JULIA PASTRANI. To 21 April.
London
THE TRUE HISTORY OF THE TRAGIC LIFE AND TRIUMPHANT DEATH OF JULIA PASTRANA THE UGLIEST WOMAN IN THE WORLD
by Shaun Prendergast
Zygo Productions at bac (Studio 2) To 21 April 2002
Tue-Sat 8.30 Sun 6.30pm
Runs 1hr 10min No interval
TICKETS 020 7223 2223
Review Timothy Ramsden 14 April
Life's one big blackout when you're cut off from the normal scheme of things.A theatre going dark is usually one with no show. But saying that down at bac they've nothing to show would be misleading. Battersea's innovative theatre powerhouse has discovered theatre in the dark – which, judging by Zygo's offering, is notably different from a radio play.
When your subject is the ugliest woman in the world, it saves on cosmetics, prosthetics or a lot of tact at auditions. Sitting in absolute black – eyes never accustom to outlines and it takes a nimble, strong-nerved actor to move around the seated audience – the imagination creates its own figure. It's likely to be one that contrasts with the sweet voiced Julia we hear, who sounds more enticing than the showman Lent who marries and exploits her as a sideshow-freak upgraded to centre-stage.
So good a means of entry is she into the paying public's purses that when she dies in tortuous childbirth – five and a half hours after her baby's death – Lent has her embalmed (grisly details as we sit in the dark) and continues to tour her, deprived now even of her name, on display.
There's more than practicality to the blackout.
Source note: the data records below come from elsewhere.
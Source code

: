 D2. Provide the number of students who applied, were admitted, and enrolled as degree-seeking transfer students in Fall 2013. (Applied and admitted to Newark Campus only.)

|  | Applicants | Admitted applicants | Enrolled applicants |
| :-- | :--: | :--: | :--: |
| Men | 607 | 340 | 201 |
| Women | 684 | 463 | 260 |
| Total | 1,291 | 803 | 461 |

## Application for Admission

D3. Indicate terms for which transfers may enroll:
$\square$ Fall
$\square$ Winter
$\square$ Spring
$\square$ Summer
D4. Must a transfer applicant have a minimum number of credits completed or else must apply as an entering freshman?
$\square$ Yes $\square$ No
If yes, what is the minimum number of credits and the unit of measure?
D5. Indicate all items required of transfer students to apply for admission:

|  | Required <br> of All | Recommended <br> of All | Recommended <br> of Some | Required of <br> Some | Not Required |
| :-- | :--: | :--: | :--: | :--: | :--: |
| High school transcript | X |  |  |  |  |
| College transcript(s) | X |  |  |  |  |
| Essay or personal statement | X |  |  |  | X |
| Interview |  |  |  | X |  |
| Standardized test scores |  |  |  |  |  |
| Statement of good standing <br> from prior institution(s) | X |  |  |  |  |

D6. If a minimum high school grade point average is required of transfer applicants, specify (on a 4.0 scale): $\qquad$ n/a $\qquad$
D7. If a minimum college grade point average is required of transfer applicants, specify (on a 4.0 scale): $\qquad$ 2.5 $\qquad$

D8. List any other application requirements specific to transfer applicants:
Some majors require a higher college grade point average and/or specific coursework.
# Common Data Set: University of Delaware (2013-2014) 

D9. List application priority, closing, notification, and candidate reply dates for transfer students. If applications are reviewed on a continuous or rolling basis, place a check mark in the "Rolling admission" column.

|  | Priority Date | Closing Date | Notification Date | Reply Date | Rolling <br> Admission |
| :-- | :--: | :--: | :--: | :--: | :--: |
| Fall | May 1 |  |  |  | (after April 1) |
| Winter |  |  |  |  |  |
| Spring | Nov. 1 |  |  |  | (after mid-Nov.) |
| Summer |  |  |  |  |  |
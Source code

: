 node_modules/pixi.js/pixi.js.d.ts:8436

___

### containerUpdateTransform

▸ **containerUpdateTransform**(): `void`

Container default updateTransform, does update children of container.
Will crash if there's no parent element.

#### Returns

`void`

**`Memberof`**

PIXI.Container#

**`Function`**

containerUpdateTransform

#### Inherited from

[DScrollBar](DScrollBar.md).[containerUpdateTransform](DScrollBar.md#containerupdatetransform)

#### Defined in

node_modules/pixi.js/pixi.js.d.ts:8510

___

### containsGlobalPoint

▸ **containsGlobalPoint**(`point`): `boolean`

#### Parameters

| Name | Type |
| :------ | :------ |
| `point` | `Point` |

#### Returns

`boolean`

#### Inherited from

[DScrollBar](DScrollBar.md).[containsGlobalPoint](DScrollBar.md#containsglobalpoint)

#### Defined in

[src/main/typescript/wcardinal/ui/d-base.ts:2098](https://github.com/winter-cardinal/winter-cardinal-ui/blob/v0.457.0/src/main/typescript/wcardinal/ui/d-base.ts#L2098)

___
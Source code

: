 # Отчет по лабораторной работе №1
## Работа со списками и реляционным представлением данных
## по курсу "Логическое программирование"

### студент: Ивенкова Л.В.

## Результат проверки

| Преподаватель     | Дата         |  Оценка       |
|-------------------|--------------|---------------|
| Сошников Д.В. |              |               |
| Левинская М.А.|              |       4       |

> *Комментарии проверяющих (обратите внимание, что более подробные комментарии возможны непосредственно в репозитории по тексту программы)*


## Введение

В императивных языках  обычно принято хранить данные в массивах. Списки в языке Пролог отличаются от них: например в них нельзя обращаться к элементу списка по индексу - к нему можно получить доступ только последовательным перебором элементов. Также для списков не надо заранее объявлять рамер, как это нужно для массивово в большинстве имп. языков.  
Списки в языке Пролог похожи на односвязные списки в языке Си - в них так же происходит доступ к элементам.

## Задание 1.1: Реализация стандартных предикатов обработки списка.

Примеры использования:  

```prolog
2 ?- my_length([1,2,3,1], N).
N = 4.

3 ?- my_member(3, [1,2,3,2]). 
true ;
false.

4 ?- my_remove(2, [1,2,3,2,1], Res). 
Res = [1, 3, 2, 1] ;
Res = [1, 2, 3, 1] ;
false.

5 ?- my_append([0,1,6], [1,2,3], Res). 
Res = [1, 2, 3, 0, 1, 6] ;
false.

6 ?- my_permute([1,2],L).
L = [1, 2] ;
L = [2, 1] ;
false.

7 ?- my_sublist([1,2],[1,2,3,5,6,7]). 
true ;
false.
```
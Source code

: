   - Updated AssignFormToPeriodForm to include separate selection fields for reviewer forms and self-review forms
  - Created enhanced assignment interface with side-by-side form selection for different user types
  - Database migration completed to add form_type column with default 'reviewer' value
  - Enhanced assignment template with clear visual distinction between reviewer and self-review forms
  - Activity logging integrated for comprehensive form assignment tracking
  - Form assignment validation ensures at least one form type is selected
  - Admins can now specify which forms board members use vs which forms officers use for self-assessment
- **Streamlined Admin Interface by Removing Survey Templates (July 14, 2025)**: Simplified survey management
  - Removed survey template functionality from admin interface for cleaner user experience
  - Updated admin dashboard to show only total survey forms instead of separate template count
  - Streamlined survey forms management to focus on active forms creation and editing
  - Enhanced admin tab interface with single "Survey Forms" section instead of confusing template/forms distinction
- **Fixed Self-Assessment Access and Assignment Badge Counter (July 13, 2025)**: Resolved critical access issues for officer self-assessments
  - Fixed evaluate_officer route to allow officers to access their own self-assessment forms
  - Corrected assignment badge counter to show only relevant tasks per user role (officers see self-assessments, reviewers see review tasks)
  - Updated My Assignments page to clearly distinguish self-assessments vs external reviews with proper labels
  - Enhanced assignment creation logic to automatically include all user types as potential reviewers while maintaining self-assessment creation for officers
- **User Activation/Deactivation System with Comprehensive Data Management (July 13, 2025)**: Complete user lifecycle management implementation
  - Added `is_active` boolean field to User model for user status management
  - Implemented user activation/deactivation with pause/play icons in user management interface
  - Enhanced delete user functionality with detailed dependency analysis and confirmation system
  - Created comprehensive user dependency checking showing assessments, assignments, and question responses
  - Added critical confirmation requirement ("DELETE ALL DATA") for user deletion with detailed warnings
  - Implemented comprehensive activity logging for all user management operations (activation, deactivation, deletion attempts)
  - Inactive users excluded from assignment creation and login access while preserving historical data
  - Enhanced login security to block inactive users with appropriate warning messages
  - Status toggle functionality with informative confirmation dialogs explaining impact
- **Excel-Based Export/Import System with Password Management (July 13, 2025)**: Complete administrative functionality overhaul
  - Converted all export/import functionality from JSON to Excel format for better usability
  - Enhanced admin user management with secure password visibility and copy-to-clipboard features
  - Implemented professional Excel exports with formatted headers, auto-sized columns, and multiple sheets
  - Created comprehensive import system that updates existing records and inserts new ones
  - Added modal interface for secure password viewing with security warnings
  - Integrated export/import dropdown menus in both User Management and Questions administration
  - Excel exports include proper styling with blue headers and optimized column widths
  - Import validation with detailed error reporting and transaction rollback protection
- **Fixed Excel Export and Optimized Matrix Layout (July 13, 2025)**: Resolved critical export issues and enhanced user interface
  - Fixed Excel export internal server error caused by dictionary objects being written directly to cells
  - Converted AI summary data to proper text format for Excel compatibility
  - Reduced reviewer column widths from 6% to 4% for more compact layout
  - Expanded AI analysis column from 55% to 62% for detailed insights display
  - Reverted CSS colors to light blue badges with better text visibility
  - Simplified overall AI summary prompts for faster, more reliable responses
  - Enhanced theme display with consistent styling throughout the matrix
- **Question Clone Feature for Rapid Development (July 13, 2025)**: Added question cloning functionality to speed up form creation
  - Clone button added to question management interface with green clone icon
In the 19th century more than now, transported across nations to display her exterior, Julia had to isolate her identity, keeping something separate from the gawping crowds and the husband-manager who controlled her public identity and her life - about which he largely kept her in the dark.
An audience feels similarly helpless, stuck in our seats (there's a safety protocol if anyone needs to leave midshow), as voices cry their decisions and throw arguments across the spaces, coming from we know not where next.
Then, too, there's the bustle of Julia's life. It's not the old adage about radio plays having the best scenery – perhaps because of the spatial impact of the voices there's no time to invent scenes. But the sense of time hurtling Julia along in its slipstream is intense. This is a form of theatre that encourages concision.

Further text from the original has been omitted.